Descripción de editorial
Once upon a time, boys and girls grew up and set aside childish things. Nowadays, moms and dads skateboard alongside their kids and download the latest pop-song ringtones. Captains of industry pose for the cover of BusinessWeek holding Super Soakers. The average age of video game players is twenty-nine and rising. Top chefs develop recipes for Easy-Bake Ovens. Disney World is the world’s top adult vacation destination (that’s adults without kids). And young people delay marriage and childbirth longer than ever in part to keep family obligations from interfering with their fun fun fun.
Christopher Noxon has coined a word for this new breed of grown-up: rejuveniles. And as a self-confessed rejuvenile, he’s a sympathetic yet critical guide to this bright and shiny world of people who see growing up as “winding down”—exchanging a life of playful flexibility for anxious days tending lawns and mutual funds.
In Rejuvenile, Noxon explores the historical roots of today’s rejuveniles (hint: all roads lead to Peter Pan), the “toyification” of practical devices (car cuteness is at an all-time high), and the new gospel of play. He talks to parents who love cartoons more than their children do, twenty-somethings who live happily with their parents, and grown-ups who evangelize on behalf of all-ages tag and Legos. And he takes on the “Harrumphing Codgers,” who see the rejuvenile as a threat to the social order.
Noxon tempers stories of his and others’ rejuvenile tendencies with cautionary notes about “lost souls whose taste for childish things is creepy at best.” (Exhibit A: Michael Jackson.) On balance, though, he sees rejuveniles as optimists and capital-R Romantics, people driven by a desire “to hold on to the part of ourselves that feels the most genuinely human. We believe in play, in make believe, in learning, in naps. And in a time of deep uncertainty, we trust that this deeper, more adaptable part of ourselves is our best tool of survival.”
Fresh and delightfully contrarian, Rejuvenile makes hilarious sense of this seismic culture change. It’s essential reading not only for grown-ups who refuse to “act their age,” but for those who wish they would just grow up.

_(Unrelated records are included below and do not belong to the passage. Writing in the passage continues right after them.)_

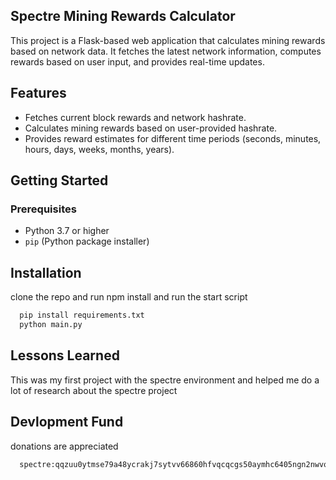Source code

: ## Spectre Mining Rewards Calculator

This project is a Flask-based web application that calculates mining rewards based on network data. It fetches the latest network information, computes rewards based on user input, and provides real-time updates.

## Features

- Fetches current block rewards and network hashrate.
- Calculates mining rewards based on user-provided hashrate.
- Provides reward estimates for different time periods (seconds, minutes, hours, days, weeks, months, years).

## Getting Started

### Prerequisites

- Python 3.7 or higher
- `pip` (Python package installer)








## Installation

clone the repo and run npm install and run the start script

```bash
  pip install requirements.txt
  python main.py
```
    
## Lessons Learned

This was my first project with the spectre
environment and helped me do a lot of research about the spectre project


## Devlopment Fund

donations are appreciated 

```bash
  spectre:qqzuu0ytmse79a48ycrakj7sytvv66860hfvqcqcgs50aymhc6405ngn2nwvq
```



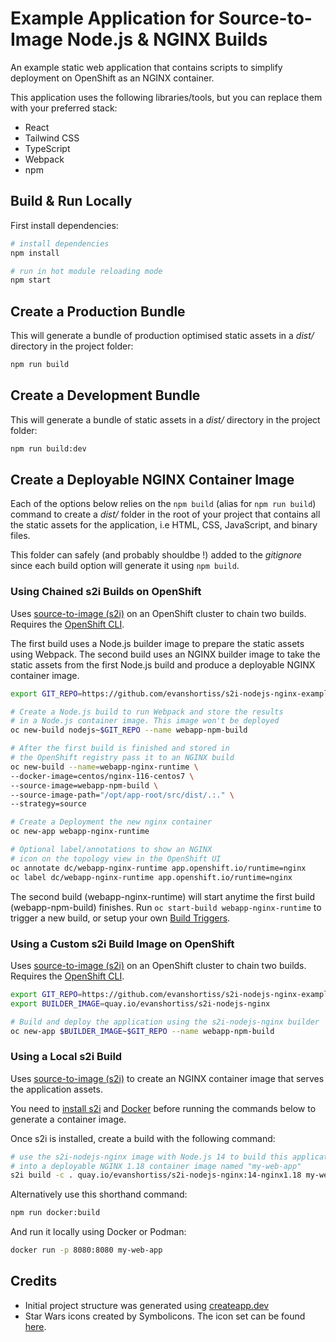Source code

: # Example Application for Source-to-Image Node.js & NGINX Builds

An example static web application that contains scripts to simplify deployment
on OpenShift as an NGINX container.

This application uses the following libraries/tools, but you can replace them
with your preferred stack:

* React
* Tailwind CSS
* TypeScript
* Webpack
* npm

## Build & Run Locally

First install dependencies:

```bash
# install dependencies
npm install

# run in hot module reloading mode
npm start
```

## Create a Production Bundle

This will generate a bundle of production optimised static assets in a *dist/*
directory in the project folder:

```bash
npm run build
```

## Create a Development Bundle

This will generate a bundle of static assets in a *dist/* directory in the
project folder:

```bash
npm run build:dev
```

## Create a Deployable NGINX Container Image

Each of the options below relies on the `npm build` (alias for `npm run build`)
command to create a *dist/* folder in the root of your project that contains
all the static assets for the application, i.e HTML, CSS, JavaScript, and
binary files.

This folder can safely (and probably shouldbe !) added to the *gitignore* since
each build option will generate it using `npm build`.

### Using Chained s2i Builds on OpenShift

Uses [source-to-image (s2i)](https://github.com/openshift/source-to-image) on
an OpenShift cluster to chain two builds. Requires the [OpenShift CLI](https://docs.openshift.com/container-platform/4.5/cli_reference/openshift_cli/getting-started-cli.html).

The first build uses a Node.js builder image to prepare the static assets
using Webpack. The second build uses an NGINX builder image to take the static
assets from the first Node.js build and produce a deployable NGINX container
image.

```bash
export GIT_REPO=https://github.com/evanshortiss/s2i-nodejs-nginx-example

# Create a Node.js build to run Webpack and store the results
# in a Node.js container image. This image won't be deployed
oc new-build nodejs~$GIT_REPO --name webapp-npm-build

# After the first build is finished and stored in
# the OpenShift registry pass it to an NGINX build
oc new-build --name=webapp-nginx-runtime \
--docker-image=centos/nginx-116-centos7 \
--source-image=webapp-npm-build \
--source-image-path="/opt/app-root/src/dist/.:." \
--strategy=source

# Create a Deployment the new nginx container
oc new-app webapp-nginx-runtime

# Optional label/annotations to show an NGINX
# icon on the topology view in the OpenShift UI
oc annotate dc/webapp-nginx-runtime app.openshift.io/runtime=nginx
oc label dc/webapp-nginx-runtime app.openshift.io/runtime=nginx
```

The second build (webapp-nginx-runtime) will start anytime the first build
(webapp-npm-build) finishes. Run `oc start-build webapp-nginx-runtime` to
trigger a new build, or setup your own [Build Triggers](https://docs.openshift.com/container-platform/4.5/builds/triggering-builds-build-hooks.html).

### Using a Custom s2i Build Image on OpenShift

Uses [source-to-image (s2i)](https://github.com/openshift/source-to-image) on
an OpenShift cluster to chain two builds. Requires the [OpenShift CLI](https://docs.openshift.com/container-platform/4.5/cli_reference/openshift_cli/getting-started-cli.html).

```bash
export GIT_REPO=https://github.com/evanshortiss/s2i-nodejs-nginx-example
export BUILDER_IMAGE=quay.io/evanshortiss/s2i-nodejs-nginx

# Build and deploy the application using the s2i-nodejs-nginx builder
oc new-app $BUILDER_IMAGE~$GIT_REPO --name webapp-npm-build
```

### Using a Local s2i Build

Uses [source-to-image (s2i)](https://github.com/openshift/source-to-image) to
create an NGINX container image that serves the application assets.

You need to
[install s2i](https://github.com/openshift/source-to-image#installation) and
[Docker](https://docs.docker.com/get-docker/) before running the commands
below to generate a container image.

Once s2i is installed, create a build with the following command:

```bash
# use the s2i-nodejs-nginx image with Node.js 14 to build this application
# into a deployable NGINX 1.18 container image named "my-web-app"
s2i build -c . quay.io/evanshortiss/s2i-nodejs-nginx:14-nginx1.18 my-web-app
```

Alternatively use this shorthand command:

```bash
npm run docker:build
```

And run it locally using Docker or Podman:

```bash
docker run -p 8080:8080 my-web-app
```

## Credits

* Initial project structure was generated using [createapp.dev](https://createapp.dev/)
* Star Wars icons created by Symbolicons. The icon set can be found [here](https://www.iconfinder.com/search/?q=designer%3Asensibleworld%20star%20wars&from=profile%20preview).
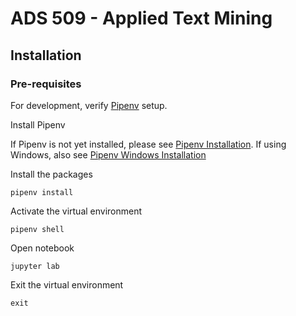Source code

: # ADS 509 - Applied Text Mining

## Installation

### Pre-requisites

For development, verify [Pipenv](https://pipenv.pypa.io/en/latest/) setup.

Install Pipenv

If Pipenv is not yet installed, please see [Pipenv Installation](https://pipenv.pypa.io/en/latest/installation.html#installing-packages-for-your-project). If using Windows, also see [Pipenv Windows Installation](https://www.pythontutorial.net/python-basics/install-pipenv-windows/)

Install the packages

``` pipenv install ```

Activate the virtual environment

``` pipenv shell ```

Open notebook

``` jupyter lab ```

Exit the virtual environment

``` exit ```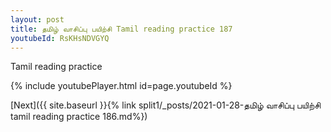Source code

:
 ```yaml
---
layout: post
title: தமிழ் வாசிப்பு பயிற்சி Tamil reading practice 187
youtubeId: RsKHsNDVGYQ
---
```

 
 
Tamil reading practice
 
 
 
 
 


{% include youtubePlayer.html id=page.youtubeId %}
 
[Next]({{ site.baseurl }}{% link  split1/_posts/2021-01-28-தமிழ் வாசிப்பு பயிற்சி tamil reading practice 186.md%})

According to journalist Noxon, rejuveniles-adults who use childhood past-times as "a way of maintaining wonder, trust, and silliness in a world where these qualities are often in short supply"-are proliferating, and unlike other books on the topic of "kidults" (aka "twixters," "boomerangers," and "generation debt"), his book says this is largely good. Viewing the bright side of oft-bemoaned evidence showing increasing numbers of young adults living with parents and postponing marriage, Noxon has made an entertaining but incomplete read. In appropriately playful prose, he considers successful adults who play in rock n' roll nursery rhyme cover bands, attend Disney World without kids, and happily plunk down 10 bucks to see Spongebob Squarepants: The Movie. Avoiding "The Downside of Now" until the end, Noxon almost admits that he isn't telling the whole story of the rejuveniles: although it's "nice to think of rejuveniles as freethinking romantics," which he theretofore does, "it's clear that outside forces also have a hand in shaping who rejuveniles are." Those outside forces? Not crushing student loans, a stagnant job market or political age-bias, but "the media." Of course, Noxon would probably just as soon leave worrying to grown-ups of the old school-he'll be on the kickball field instead.